▼▼▼

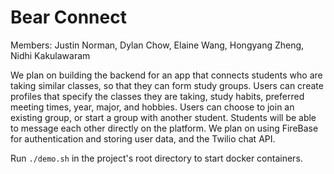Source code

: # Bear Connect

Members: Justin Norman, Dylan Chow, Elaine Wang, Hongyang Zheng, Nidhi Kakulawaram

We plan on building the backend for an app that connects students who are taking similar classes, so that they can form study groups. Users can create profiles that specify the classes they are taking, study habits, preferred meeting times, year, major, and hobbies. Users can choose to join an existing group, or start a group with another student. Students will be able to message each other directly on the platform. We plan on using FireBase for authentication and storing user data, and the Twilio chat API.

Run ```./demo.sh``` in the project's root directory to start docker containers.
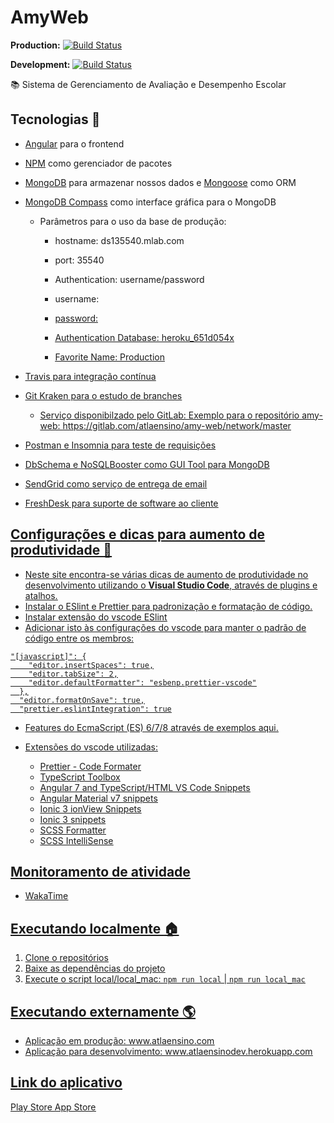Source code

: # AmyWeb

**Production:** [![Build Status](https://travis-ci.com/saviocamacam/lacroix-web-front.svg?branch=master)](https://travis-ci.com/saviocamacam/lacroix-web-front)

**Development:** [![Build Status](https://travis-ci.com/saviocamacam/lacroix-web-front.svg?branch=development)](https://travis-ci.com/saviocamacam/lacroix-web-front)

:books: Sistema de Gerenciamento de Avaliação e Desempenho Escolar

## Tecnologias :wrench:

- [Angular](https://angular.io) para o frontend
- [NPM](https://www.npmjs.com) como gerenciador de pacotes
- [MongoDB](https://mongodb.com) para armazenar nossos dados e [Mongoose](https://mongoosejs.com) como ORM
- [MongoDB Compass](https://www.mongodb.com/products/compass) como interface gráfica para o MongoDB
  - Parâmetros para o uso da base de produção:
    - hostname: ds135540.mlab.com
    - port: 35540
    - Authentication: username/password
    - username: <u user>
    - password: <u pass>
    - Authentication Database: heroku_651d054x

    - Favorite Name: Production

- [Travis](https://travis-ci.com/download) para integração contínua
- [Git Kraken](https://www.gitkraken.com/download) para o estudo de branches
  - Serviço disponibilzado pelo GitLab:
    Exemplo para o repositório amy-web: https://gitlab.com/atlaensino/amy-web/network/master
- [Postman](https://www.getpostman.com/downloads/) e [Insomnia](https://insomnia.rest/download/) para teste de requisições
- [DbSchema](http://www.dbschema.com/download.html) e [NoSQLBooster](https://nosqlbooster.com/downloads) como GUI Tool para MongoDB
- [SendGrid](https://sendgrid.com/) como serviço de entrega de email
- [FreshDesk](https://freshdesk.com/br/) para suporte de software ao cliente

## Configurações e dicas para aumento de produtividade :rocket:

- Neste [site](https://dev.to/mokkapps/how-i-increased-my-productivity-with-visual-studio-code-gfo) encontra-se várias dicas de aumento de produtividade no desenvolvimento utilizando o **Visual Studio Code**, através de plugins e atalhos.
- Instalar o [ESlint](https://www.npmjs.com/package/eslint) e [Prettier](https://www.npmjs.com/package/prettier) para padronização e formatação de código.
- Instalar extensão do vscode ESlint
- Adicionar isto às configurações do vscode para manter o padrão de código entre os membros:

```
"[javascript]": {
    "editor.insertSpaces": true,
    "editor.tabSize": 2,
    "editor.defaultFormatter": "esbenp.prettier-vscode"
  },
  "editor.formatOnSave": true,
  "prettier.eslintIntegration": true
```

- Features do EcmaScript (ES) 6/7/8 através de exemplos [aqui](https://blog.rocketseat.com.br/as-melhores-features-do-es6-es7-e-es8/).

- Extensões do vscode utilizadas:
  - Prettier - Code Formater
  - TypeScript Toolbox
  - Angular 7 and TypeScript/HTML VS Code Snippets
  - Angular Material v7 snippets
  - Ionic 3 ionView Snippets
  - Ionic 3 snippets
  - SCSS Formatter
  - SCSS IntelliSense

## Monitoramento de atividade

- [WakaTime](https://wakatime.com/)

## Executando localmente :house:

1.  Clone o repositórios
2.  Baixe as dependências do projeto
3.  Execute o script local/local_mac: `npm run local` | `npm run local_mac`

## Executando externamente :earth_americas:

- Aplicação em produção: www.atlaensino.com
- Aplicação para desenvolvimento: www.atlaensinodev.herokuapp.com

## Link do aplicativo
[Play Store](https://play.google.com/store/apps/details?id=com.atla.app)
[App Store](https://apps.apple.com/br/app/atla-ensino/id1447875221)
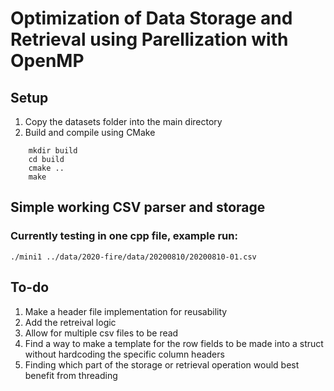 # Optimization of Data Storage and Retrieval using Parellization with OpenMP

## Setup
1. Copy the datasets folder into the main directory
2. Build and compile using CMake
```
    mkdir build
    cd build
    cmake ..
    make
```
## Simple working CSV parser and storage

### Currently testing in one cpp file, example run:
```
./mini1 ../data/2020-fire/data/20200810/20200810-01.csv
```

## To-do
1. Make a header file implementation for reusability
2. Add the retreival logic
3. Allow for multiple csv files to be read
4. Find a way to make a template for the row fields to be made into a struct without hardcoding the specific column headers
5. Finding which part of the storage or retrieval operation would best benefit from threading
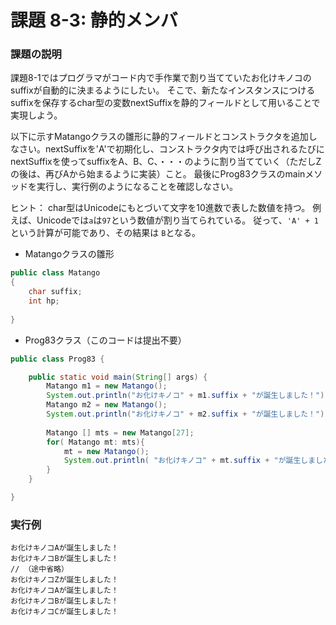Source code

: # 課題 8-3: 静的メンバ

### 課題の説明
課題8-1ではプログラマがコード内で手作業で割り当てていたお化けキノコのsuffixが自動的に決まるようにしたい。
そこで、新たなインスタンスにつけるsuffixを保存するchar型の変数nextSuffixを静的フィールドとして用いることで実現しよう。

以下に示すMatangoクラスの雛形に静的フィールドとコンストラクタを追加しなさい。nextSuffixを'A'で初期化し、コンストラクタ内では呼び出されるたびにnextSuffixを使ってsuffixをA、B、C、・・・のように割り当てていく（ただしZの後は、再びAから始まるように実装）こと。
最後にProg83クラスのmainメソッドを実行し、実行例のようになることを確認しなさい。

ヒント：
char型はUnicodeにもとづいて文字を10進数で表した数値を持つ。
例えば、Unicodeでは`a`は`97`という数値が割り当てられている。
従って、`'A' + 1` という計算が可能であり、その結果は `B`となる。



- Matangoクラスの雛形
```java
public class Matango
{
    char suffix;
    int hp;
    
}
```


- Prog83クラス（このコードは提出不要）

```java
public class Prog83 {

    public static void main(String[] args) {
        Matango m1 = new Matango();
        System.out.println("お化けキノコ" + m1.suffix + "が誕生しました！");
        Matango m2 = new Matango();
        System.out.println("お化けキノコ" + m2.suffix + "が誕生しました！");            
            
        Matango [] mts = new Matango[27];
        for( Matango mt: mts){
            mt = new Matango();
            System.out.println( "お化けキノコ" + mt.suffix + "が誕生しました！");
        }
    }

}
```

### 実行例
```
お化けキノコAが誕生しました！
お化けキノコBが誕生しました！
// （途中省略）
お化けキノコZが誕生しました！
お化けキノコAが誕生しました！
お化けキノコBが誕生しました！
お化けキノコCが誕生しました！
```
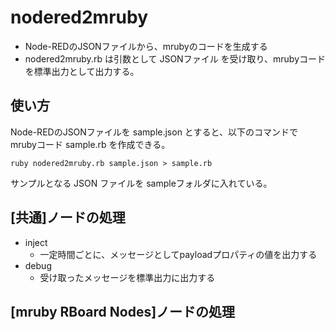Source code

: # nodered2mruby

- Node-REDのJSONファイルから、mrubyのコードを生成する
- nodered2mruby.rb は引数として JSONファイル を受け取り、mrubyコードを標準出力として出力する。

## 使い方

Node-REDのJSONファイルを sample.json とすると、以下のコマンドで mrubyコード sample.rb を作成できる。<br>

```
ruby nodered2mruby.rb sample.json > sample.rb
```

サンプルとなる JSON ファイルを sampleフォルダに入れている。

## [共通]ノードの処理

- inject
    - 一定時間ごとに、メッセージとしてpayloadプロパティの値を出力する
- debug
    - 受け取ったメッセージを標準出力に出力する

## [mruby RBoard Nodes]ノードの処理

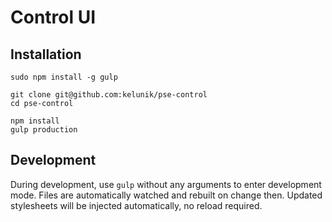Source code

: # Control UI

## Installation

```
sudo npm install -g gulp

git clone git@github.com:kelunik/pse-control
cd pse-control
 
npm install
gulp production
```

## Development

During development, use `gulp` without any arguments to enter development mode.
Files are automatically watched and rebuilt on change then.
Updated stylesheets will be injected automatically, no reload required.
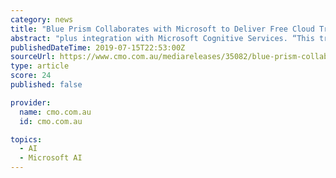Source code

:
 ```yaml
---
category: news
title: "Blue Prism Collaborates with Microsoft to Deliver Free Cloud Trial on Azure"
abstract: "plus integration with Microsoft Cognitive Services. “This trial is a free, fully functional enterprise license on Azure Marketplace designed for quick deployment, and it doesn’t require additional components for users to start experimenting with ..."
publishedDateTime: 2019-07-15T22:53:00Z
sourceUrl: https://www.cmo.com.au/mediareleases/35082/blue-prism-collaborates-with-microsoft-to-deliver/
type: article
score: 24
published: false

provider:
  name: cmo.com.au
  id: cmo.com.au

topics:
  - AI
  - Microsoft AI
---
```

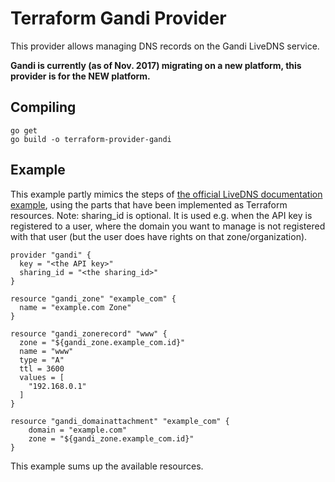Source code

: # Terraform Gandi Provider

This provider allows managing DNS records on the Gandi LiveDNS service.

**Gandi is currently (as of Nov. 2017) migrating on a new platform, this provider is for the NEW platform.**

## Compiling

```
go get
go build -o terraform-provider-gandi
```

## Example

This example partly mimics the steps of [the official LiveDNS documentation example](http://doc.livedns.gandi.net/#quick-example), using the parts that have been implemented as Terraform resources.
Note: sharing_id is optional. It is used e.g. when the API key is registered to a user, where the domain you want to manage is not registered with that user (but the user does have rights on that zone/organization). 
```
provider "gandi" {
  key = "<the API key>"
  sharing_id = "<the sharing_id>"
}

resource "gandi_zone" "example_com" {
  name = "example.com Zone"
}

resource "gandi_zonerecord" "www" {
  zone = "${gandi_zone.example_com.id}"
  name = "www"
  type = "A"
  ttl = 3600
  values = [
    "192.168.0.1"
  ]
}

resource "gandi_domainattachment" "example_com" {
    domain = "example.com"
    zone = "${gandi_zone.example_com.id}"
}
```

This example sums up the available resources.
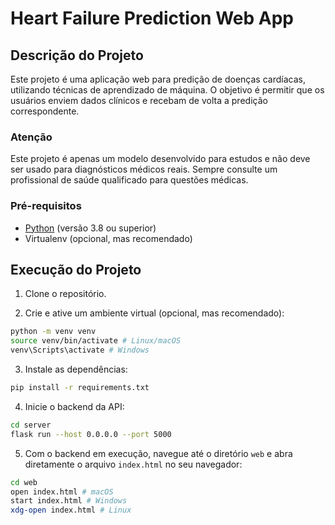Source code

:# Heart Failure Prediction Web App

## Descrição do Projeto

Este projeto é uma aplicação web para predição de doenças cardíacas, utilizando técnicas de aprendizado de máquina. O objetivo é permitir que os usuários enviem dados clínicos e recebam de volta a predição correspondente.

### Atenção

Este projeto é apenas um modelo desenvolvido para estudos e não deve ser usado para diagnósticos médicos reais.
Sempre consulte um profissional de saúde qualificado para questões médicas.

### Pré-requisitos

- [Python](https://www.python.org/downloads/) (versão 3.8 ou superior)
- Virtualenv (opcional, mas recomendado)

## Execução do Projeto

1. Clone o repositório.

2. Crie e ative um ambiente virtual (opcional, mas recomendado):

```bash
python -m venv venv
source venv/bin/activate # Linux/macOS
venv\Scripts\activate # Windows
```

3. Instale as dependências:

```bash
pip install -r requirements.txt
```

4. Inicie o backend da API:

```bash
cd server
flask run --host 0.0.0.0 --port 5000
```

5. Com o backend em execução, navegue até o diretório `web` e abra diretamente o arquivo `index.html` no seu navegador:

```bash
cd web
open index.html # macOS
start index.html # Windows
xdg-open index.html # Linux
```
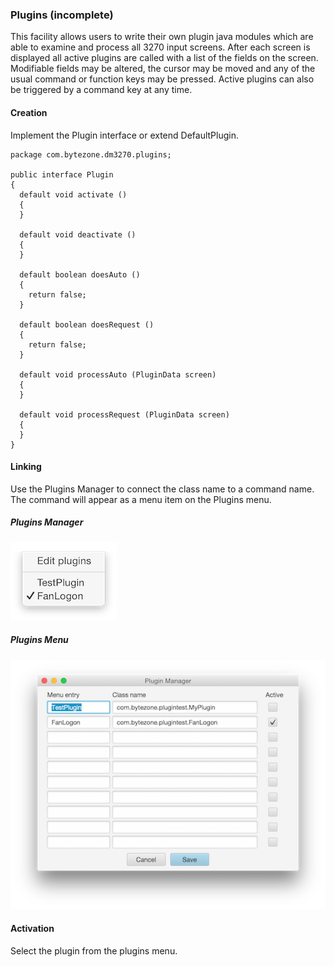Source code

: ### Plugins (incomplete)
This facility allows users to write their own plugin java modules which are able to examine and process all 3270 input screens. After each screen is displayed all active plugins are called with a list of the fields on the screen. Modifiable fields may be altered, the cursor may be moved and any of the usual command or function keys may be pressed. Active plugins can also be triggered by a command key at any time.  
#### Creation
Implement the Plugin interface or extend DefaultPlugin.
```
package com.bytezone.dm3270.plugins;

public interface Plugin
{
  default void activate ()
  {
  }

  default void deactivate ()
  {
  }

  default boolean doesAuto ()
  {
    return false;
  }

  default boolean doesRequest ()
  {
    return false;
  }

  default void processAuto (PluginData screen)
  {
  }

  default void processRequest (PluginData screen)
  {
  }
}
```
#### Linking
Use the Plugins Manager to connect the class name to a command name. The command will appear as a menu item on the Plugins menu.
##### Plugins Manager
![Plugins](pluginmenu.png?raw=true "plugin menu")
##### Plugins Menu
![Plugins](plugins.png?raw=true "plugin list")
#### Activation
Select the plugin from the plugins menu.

▲▲▲

● **Task**
Copy exactly the stretch of data above from the line with "課題 8-3: 静的メンバ" through the line with "そこで、新たなインスタンスに", and omit all other lines.

● **Answer below**
: # 課題 8-3: 静的メンバ

### 課題の説明
課題8-1ではプログラマがコード内で手作業で割り当てていたお化けキノコのsuffixが自動的に決まるようにしたい。
そこで、新たなインスタンスにつけるsuffixを保存するchar型の変数nextSuffixを静的フィールドとして用いることで実現しよう。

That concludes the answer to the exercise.